*Your objective*
Search the data below, and report every line in which "item" occurs.

(Saved data entries)

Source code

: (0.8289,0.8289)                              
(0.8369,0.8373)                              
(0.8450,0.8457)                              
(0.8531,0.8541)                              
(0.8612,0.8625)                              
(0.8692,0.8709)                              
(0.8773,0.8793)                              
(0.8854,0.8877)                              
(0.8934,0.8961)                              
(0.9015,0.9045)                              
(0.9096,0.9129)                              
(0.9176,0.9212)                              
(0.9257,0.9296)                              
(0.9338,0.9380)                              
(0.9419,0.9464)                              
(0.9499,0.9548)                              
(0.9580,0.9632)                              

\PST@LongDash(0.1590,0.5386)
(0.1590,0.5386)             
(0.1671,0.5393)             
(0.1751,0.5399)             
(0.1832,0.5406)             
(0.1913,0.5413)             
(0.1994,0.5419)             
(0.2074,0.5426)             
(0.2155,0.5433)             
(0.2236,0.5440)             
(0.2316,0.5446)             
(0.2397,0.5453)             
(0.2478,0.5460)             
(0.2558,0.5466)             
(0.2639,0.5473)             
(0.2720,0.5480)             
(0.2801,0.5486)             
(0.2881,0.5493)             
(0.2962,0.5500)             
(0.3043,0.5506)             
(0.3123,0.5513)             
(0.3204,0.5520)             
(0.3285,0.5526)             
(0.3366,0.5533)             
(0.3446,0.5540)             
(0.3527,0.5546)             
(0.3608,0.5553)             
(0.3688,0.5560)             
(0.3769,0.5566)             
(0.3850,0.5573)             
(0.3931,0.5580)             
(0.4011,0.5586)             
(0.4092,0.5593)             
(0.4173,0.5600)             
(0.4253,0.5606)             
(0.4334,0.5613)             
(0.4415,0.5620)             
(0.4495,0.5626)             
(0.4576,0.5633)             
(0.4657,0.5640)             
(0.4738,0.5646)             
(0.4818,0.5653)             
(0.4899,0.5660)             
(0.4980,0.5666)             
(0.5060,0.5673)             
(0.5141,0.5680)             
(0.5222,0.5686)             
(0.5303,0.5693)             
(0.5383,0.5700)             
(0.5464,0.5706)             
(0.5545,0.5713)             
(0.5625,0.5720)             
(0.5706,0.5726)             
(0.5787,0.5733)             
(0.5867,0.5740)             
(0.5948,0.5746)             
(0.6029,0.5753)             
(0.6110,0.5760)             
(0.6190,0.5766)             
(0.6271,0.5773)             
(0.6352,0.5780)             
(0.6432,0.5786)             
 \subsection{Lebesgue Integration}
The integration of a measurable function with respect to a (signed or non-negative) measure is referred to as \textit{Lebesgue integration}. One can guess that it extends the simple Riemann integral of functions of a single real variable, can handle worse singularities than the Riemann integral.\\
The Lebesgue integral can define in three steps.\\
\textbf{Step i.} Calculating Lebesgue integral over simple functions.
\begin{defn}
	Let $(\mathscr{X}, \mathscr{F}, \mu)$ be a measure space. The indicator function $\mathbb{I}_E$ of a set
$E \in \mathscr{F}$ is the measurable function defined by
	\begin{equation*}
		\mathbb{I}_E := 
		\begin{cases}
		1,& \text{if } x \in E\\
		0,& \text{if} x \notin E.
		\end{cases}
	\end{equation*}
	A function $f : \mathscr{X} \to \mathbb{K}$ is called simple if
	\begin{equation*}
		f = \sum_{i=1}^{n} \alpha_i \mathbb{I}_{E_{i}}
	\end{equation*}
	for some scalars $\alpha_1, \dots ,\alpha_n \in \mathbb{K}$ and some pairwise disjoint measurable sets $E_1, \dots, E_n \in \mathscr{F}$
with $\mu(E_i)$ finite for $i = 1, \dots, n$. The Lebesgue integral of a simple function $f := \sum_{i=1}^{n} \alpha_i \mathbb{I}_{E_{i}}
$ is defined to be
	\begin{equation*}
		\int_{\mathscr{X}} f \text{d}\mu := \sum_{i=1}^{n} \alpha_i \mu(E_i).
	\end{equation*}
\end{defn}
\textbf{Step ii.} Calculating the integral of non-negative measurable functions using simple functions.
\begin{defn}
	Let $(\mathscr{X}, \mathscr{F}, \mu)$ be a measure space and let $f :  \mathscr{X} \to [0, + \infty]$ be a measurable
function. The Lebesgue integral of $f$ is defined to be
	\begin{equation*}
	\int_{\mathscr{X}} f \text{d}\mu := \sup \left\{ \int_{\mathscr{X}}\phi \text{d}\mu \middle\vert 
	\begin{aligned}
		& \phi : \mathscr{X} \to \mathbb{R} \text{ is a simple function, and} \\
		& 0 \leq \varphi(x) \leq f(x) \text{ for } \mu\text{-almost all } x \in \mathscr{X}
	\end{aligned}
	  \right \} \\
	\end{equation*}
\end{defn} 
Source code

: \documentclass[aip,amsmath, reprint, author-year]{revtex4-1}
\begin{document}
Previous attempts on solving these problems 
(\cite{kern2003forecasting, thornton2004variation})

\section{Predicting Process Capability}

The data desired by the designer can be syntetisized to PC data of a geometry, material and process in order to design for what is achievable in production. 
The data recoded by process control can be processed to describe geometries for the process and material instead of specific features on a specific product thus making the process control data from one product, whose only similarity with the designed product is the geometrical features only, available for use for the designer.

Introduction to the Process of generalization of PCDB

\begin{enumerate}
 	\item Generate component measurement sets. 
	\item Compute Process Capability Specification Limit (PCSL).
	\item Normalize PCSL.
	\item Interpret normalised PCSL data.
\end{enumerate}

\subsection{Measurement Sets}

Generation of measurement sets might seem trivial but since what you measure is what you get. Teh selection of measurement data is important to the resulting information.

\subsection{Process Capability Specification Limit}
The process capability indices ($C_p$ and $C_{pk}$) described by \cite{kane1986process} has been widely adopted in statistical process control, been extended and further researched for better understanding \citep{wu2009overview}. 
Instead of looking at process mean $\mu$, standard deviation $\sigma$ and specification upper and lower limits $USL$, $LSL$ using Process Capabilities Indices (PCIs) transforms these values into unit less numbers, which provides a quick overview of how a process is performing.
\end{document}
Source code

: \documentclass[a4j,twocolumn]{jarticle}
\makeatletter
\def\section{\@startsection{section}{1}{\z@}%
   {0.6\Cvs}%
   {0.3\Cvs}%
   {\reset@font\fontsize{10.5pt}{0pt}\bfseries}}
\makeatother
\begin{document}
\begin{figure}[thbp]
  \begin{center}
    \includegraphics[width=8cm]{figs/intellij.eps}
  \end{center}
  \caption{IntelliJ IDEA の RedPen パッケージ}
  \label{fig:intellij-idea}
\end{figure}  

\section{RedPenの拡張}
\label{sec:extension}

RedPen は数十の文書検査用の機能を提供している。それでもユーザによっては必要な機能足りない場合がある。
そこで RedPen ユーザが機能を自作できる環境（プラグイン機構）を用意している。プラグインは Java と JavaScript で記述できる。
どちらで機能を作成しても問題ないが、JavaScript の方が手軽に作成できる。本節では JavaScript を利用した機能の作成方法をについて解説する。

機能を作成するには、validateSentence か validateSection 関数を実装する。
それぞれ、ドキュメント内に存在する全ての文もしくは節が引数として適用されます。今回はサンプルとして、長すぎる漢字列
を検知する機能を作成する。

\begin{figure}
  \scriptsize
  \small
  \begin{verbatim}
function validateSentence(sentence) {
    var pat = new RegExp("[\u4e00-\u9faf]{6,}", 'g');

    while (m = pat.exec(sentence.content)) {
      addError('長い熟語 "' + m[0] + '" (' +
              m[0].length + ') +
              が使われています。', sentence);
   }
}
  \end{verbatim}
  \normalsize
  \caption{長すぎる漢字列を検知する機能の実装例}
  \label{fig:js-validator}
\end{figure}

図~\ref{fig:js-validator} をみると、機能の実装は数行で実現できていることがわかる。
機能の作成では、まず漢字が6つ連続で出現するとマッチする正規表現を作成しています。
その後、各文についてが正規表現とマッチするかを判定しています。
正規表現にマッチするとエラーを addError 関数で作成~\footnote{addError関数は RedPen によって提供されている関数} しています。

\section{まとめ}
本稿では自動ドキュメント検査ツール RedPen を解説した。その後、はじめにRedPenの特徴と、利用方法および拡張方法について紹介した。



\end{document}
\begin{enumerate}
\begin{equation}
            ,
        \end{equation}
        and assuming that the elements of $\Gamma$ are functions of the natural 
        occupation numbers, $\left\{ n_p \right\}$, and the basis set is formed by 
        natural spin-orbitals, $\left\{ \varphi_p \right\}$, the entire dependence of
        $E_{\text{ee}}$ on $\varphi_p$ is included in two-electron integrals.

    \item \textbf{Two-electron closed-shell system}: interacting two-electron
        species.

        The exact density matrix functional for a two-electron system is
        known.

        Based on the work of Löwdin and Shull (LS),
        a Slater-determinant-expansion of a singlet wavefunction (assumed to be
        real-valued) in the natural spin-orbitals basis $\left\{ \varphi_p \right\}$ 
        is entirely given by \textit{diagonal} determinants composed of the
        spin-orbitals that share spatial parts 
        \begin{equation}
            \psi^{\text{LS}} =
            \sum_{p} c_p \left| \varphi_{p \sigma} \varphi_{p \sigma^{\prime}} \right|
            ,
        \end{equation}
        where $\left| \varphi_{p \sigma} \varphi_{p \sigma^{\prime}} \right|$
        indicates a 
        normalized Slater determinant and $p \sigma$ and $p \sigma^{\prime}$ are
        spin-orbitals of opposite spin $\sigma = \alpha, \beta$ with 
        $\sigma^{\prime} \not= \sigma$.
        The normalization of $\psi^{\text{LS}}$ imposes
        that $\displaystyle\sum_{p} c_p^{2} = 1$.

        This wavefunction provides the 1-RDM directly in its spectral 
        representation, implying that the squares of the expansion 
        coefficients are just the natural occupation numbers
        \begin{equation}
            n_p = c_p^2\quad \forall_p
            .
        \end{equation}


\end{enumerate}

*Solution to this task*
 	\item Generate component measurement sets. 
	\item Compute Process Capability Specification Limit (PCSL).
	\item Normalize PCSL.
	\item Interpret normalised PCSL data.
    \item \textbf{Two-electron closed-shell system}: interacting two-electron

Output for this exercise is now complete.